Published June 25th, 2020
We calculate performance based on 13F filings. 13F filings only apply to institutional investment managers with investment discretion over more than $100 million.
13F filings do not require investment managers to disclose all of their investments. 13F filings disclose the following, according to the SEC (see ‘Question 7’ in the linked article):
“The Official List of Section 13(f) Securities primarily includes U.S. exchange-traded stocks (e.g., NYSE, AMEX, NASDAQ), shares of closed-end investment companies, and shares of exchange-traded funds (ETFs). Certain convertible debt securities, equity options, and warrants are on the Official List and may be reported. But see Section 13(f)(4) (referring to equity securities of a class referred to in Exchange Act section 13(d)(1)) and exemptive rules 12a-4 and 12a-9 under the Exchange Act.”
You can see a full list of 13F securities on this page. The options and warrant disclosures don’t provide enough information to be fully useful. Specifically, duration of these contracts is not included.
As a result, we exclude non-equity securities from our performance data. We also exclude ETFs and focus specifically on individual stocks.
Our goal is to see the stock picking performance of different investment managers using 13Fs.
13F filings only show holdings at the end of the filing period. Intra-period activity is not disclosed.
Further, 13F filings are delayed around 45 to 50 days. As an example, filings for the quarter ended March 31st come out around mid May.
Buying and selling done in a 13F may be for rebalancing purposes. Quarter over quarter changes in share counts in 13F filings could be due to the investment manger rebalancing his/her portfolio following cash inflows or outflows to the investment management company.
To summarize, the 13F form has several quirks that impact how we calculate performance:
- Not all securities are disclosed
- Intra-period activity is not disclosed
- Reports are delayed
- Share count changes may be due to rebalancing and not a conviction change
Moreover, the data we are using eliminates securities that have been acquired, delisted, or gone bankrupt so there is some bias in the historical results. We believe this to be relatively minor over our three year performance look back window for calculating performance. Our performance numbers should be used as a general guide rather than absolute perfect recreations of performance.
Also, our data provider IEX does not have every security in the data package that we have, so some securities may be excluded in performance calculations due to this.
With the above in mind, here’s how we calculate performance for a given 13F filing:
- Start with stocks listed on major U.S. exchanges
- Calculate total return for each stock using (1) the first trading day after the report ‘accepted date’ and (2) the trading day that is either on or just before the ‘accepted date’ of the next 13F filing
- Returns are weighted using share count from the 13F filing and the share price from the first trading day after the report ‘accepted date’

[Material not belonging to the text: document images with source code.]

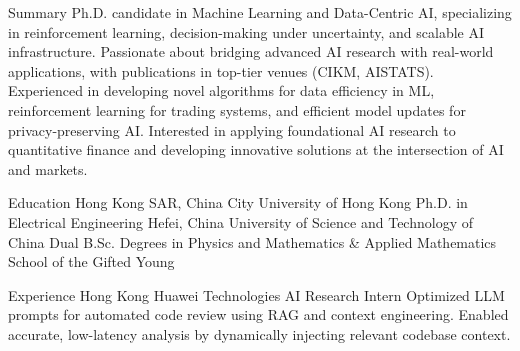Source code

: \documentclass[caps, english]{financecv}
\begin{document}
\begin{cvsection}{Summary}
    Ph.D. candidate in Machine Learning and Data-Centric AI, specializing in reinforcement learning, decision-making under uncertainty, and scalable AI infrastructure. Passionate about bridging advanced AI research with real-world applications, with publications in top-tier venues (CIKM, AISTATS). Experienced in developing novel algorithms for data efficiency in ML, reinforcement learning for trading systems, and efficient model updates for privacy-preserving AI. Interested in applying foundational AI research to quantitative finance and developing innovative solutions at the intersection of AI and markets.
\end{cvsection}

\begin{cvsection}{Education}
    {Hong Kong SAR, China}
    {City University of Hong Kong}
    {}
    {Ph.D. in Electrical Engineering}
    {}
    {}
    {}
    {Hefei, China}
    {University of Science and Technology of China}
    {}
    {Dual B.Sc. Degrees in Physics and Mathematics \& Applied Mathematics}
    {School of the Gifted Young}
    {}
    {}
\end{cvsection}

\begin{cvsection}{Experience}
    {Hong Kong}
    {Huawei Technologies}
    {AI Research Intern}
    {Optimized LLM prompts for automated code review using RAG and context engineering. Enabled accurate, low-latency analysis by dynamically injecting relevant codebase context.}
    {}
    {}
    {}
\end{cvsection}
\end{document}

The above method gives us return data for a given 13F report if an individual investor would have invested along with the 13F filing. Note that this is significantly different from actual underlying investment manager performance.

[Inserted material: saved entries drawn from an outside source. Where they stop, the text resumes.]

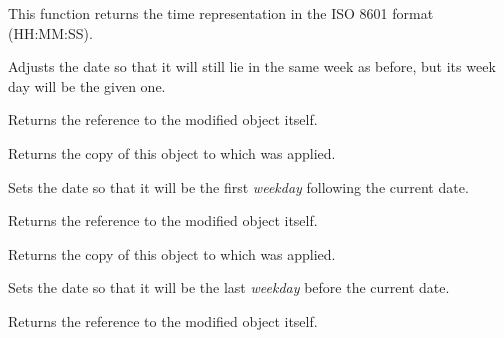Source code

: \label{wxdatetimeformatisotime}


This function returns the time representation in the ISO 8601 format
(HH:MM:SS).


\label{wxdatetimesettoweekdayinsameweek}


Adjusts the date so that it will still lie in the same week as before, but its
week day will be the given one.

Returns the reference to the modified object itself.

\label{wxdatetimegetweekdayinsameweek}


Returns the copy of this object to which
 was
applied.

\label{wxdatetimesettonextweekday}


Sets the date so that it will be the first {\it weekday} following the current
date.

Returns the reference to the modified object itself.

\label{wxdatetimegetnextweekday}


Returns the copy of this object to which
 was applied.

\label{wxdatetimesettoprevweekday}


Sets the date so that it will be the last {\it weekday} before the current
date.

Returns the reference to the modified object itself.

\label{wxdatetimegetprevweekday}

The goal of the above process is to determine which investment manager 13F filings are best to use for individual stock selection ideas.
A series of the same investment managers’ 13F filing performance (calculated using the above method) can be used to calculate longer-term performance.
Using 13F filings to match what an investment manager does is impossible. But these filings can be used to generate compelling investment ideas from some of the best investment managers there are. Studying the historical performance of 13 Filings as they could’ve been invested in by individual investors gives an idea of which investment manager’s 13F filings to follow moving forward.